(Stored records)

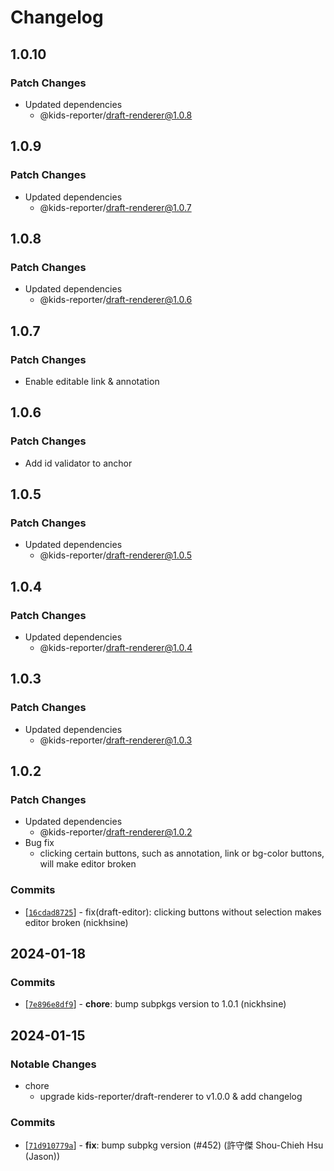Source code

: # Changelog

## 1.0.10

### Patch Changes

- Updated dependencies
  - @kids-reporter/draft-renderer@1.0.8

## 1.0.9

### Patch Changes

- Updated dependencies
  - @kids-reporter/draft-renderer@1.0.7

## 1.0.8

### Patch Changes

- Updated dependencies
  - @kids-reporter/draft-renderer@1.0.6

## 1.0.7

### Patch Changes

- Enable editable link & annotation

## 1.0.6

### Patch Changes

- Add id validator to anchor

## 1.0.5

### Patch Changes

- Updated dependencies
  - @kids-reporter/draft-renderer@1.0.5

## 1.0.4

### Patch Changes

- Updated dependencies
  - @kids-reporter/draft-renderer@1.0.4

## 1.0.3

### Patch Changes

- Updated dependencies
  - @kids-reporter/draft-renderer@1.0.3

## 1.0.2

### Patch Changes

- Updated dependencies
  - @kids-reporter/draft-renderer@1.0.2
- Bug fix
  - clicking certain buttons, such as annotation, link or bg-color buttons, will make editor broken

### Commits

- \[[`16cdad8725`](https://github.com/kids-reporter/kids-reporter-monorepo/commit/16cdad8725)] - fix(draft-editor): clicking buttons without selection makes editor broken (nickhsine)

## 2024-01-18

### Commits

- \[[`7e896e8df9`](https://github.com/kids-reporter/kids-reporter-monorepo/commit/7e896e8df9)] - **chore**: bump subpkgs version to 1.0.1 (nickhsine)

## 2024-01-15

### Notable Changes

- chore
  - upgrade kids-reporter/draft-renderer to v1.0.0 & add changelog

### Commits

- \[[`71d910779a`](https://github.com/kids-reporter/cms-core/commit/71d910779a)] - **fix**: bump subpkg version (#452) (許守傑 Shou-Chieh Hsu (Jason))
...
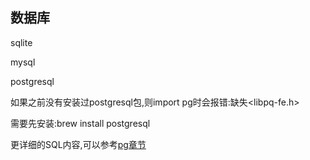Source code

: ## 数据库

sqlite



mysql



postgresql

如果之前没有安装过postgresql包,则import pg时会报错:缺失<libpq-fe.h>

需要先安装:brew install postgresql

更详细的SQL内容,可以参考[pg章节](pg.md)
--
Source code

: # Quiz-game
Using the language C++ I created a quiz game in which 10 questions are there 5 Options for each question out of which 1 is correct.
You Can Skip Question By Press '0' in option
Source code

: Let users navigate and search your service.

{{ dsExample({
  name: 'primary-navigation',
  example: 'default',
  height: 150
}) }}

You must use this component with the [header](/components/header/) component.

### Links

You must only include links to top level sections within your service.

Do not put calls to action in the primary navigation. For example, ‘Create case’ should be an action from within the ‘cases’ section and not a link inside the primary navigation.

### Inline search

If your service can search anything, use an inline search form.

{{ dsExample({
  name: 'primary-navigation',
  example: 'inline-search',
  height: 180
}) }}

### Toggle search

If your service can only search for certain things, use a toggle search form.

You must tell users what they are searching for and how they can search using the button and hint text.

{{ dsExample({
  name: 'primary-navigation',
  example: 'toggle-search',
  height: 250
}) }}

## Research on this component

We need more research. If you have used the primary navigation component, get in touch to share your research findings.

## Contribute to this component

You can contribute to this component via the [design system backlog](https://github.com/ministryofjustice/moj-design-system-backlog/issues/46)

How to complete this task:
Among the lines above, please find those with "your" and copy them.

Result of this task:
: Let users navigate and search your service.
You must only include links to top level sections within your service.
If your service can search anything, use an inline search form.
If your service can only search for certain things, use a toggle search form.
We need more research. If you have used the primary navigation component, get in touch to share your research findings.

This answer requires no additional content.